メンズメイク、という言葉は男にとってメイクがまだ一般的でないことを意味しており、それに関して特段否定する気はない。

しかし、その世間的な風当たりというのは気になる。
メイクをする目的は、綺麗な見た目になることと、ひいてはその先に人にいい印象で見られたいという欲求の実現がある。見た目のコンプレックスは、そのまま対人的な自信の喪失をもたらす。これは、幼少から心と身体に捩じ込まれた悲しい性なのだ。
ゆえに、メイクをする、という行為の印象が悪いとなればなかなかこれまで通りという訳にはいかない。人によく見られたいという下心は無視出来るものではなく、むしろその下心こそが本懐だと言える。

メンズメイクの世間的な印象は、言葉の通り女々しいとされている。また、本人的にも相違ないとは感じている。メンズメイクをする以上、批判的な反応は多少覚悟していた。

ところが、必ずしもそうではないというのを周囲の反応から知った。

俺はここ一年ほど仕事を転々とする機会があったが、何故か関わるのはギャルばかりだった。学生の頃差程関わることのなかったギャルとばかり時間を共にして、分かったことがある。

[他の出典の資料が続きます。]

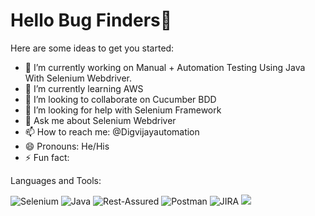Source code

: # Hello Bug Finders👋


Here are some ideas to get you started:

- 🔭 I’m currently working on Manual + Automation Testing Using Java With Selenium Webdriver.
- 🌱 I’m currently learning AWS
- 👯 I’m looking to collaborate on Cucumber BDD
- 🤔 I’m looking for help with Selenium Framework
- 💬 Ask me about Selenium Webdriver
- 📫 How to reach me: @Digvijayautomation
- 😄 Pronouns: He/His
- ⚡ Fun fact: 







Languages and Tools:

<img src="https://camo.githubusercontent.com/34ad4801d9f546894658726034408496421ecd72149ce3a4cceb4af165d38f62/68747470733a2f2f696d672e736869656c64732e696f2f62616467652f73656c656e69756d2532302d43423032412e7376673f267374796c653d666f722d7468652d6261646765266c6f676f3d53656c656e69756d266c6f676f436f6c6f723d7768697465" alt="Selenium" data-canonical-src="https://img.shields.io/badge/selenium%20-CB02A.svg?&amp;style=for-the-badge&amp;logo=Selenium&amp;logoColor=white" style="max-width: 100%;">

<img src="https://camo.githubusercontent.com/6d341bbf578cbaa9d5d9b6953d86c85a655aefade8155ad1b4dce81de1a0ba76/68747470733a2f2f696d672e736869656c64732e696f2f62616467652f2d4a6176612d2532333030373339363f267374796c653d666f722d7468652d6261646765266c6f676f3d4a617661266c6f676f436f6c6f723d7768697465" alt="Java" data-canonical-src="https://img.shields.io/badge/-Java-%23007396?&amp;style=for-the-badge&amp;logo=Java&amp;logoColor=white" style="max-width: 100%;">

<img src="https://camo.githubusercontent.com/63c44d9bfe9a49dde2e1ae5967fd03bf91b79a9f0b6553bec419393851a0b5e3/68747470733a2f2f696d672e736869656c64732e696f2f62616467652f2d52657374253230417373757265642d3442413832453f267374796c653d666f722d7468652d6261646765266c6f676f3d4a617661266c6f676f436f6c6f723d7768697465" alt="Rest-Assured" data-canonical-src="https://img.shields.io/badge/-Rest%20Assured-4BA82E?&amp;style=for-the-badge&amp;logo=Java&amp;logoColor=white" style="max-width: 100%;">

<img src="https://camo.githubusercontent.com/4729abdff162ed81c76ba4fce03e9afa60c2d521a43ce991c052f5f5dcd01c2e/68747470733a2f2f696d672e736869656c64732e696f2f62616467652f2d506f73746d616e2d2532334646364333373f267374796c653d666f722d7468652d6261646765266c6f676f3d506f73746d616e266c6f676f436f6c6f723d7768697465" alt="Postman" data-canonical-src="https://img.shields.io/badge/-Postman-%23FF6C37?&amp;style=for-the-badge&amp;logo=Postman&amp;logoColor=white" style="max-width: 100%;">

<img src="https://camo.githubusercontent.com/82e0a0b60f84934d60c09967fb21dc36b351c35ed9313ce5c7731d0670bd7c06/68747470733a2f2f696d672e736869656c64732e696f2f62616467652f2d4a4952412d2532333030353243433f267374796c653d666f722d7468652d6261646765266c6f676f3d4a495241266c6f676f436f6c6f723d7768697465" alt="JIRA" data-canonical-src="https://img.shields.io/badge/-JIRA-%230052CC?&amp;style=for-the-badge&amp;logo=JIRA&amp;logoColor=white" style="max-width: 100%;">





<img src="https://camo.githubusercontent.com/5d4515b190d419f267b2d4d5c2474b338bf469decbf7adf99c5299695cefc0ca/68747470733a2f2f696d672e736869656c64732e696f2f62616467652f45636c697073652d3243323235353f7374796c653d666f722d7468652d6261646765266c6f676f3d65636c69707365266c6f676f436f6c6f723d7768697465" data-canonical-src="https://img.shields.io/badge/Eclipse-2C2255?style=for-the-badge&amp;logo=eclipse&amp;logoColor=white" style="max-width: 100%;">
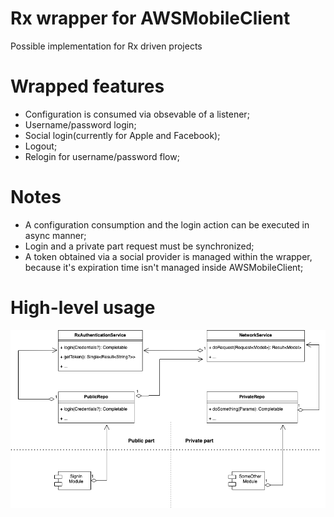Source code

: # Rx wrapper for AWSMobileClient

Possible implementation for Rx driven projects

# Wrapped features
<ul>
    <li>Configuration is consumed via obsevable of a listener;</li>
    <li>Username/password login;</li>
    <li>Social login(currently for Apple and Facebook);</li>
    <li>Logout;</li>
    <li>Relogin for username/password flow;</li>
</ul>

# Notes

<ul>
    <li>A configuration consumption and the login action can be executed in async manner;</li>
    <li>Login and a private part request must be synchronized;</li>
    <li>A token obtained via a social provider is managed within the wrapper, because it's expiration time isn't managed inside AWSMobileClient;</li>
</ul>

# High-level usage
![Diagram](/readme-resources/diagram.png "Highlevel usage")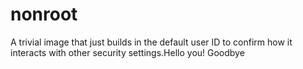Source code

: # nonroot

A trivial image that just builds in the default user ID to confirm how it interacts with other security settings.Hello you!
Goodbye

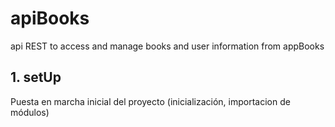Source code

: # apiBooks
api REST to access and manage books and user information from appBooks

## 1. setUp

Puesta en marcha inicial del proyecto (inicialización, importacion de módulos)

まず、ギャルはこっちがスタンスを間違えない限りは基本友好的というか、ノリがいい。ギャル通し、もとい女性コミュニティは情報の共有が早い傾向にあるので、迂闊なことをすれば途端その傷口は致命傷になるのだが、変に距離をとることも近づきすぎることもなければ基本皆いい人なのである。

そして、ギャルは驚くほどにメンズメイクに寛容であった。いやまぁ、ギャルとかいってたまたまその人たちがそうだっただけの可能性は否めない。しかし、こちらから相談などしてみるとコスメの話は結構真剣にしてくれる。

印象として感じたのは『綺麗になろうと努力する』という行為に対しての敬意だ。かつて自分も通った道だからか、その姿勢に対して否定するようなことはなく、むしろ協力的である。とにかく試供品をくれる。

こうして優しくしてくれてるギャルとて、好みだけで言えばノーメイクの男の方がいいというのはあるかもしれない。しかし、否定せず教えてくれるというのは、マイノリティにとっては心強い話だし、男になかなか相談相手がいないため、非常にありがたいのである。とりあえず今はPaul & JOEのクレンジングがいいというレビューと、ファンデーションはとにかく薄塗りの方がいいという二点を試す義務を抱えている。

この文が、メンズメイクに不安を抱える男性諸氏の励みになればいいと願う。我々は孤独ではない。ギャルが味方なのだ。こんなに心強いことがあろうか。

そして、もしギャルが孤独になっていたら必ず助けてあげよう、と決意した。

が、そんなことは多分ないしあったとして出来ることもない。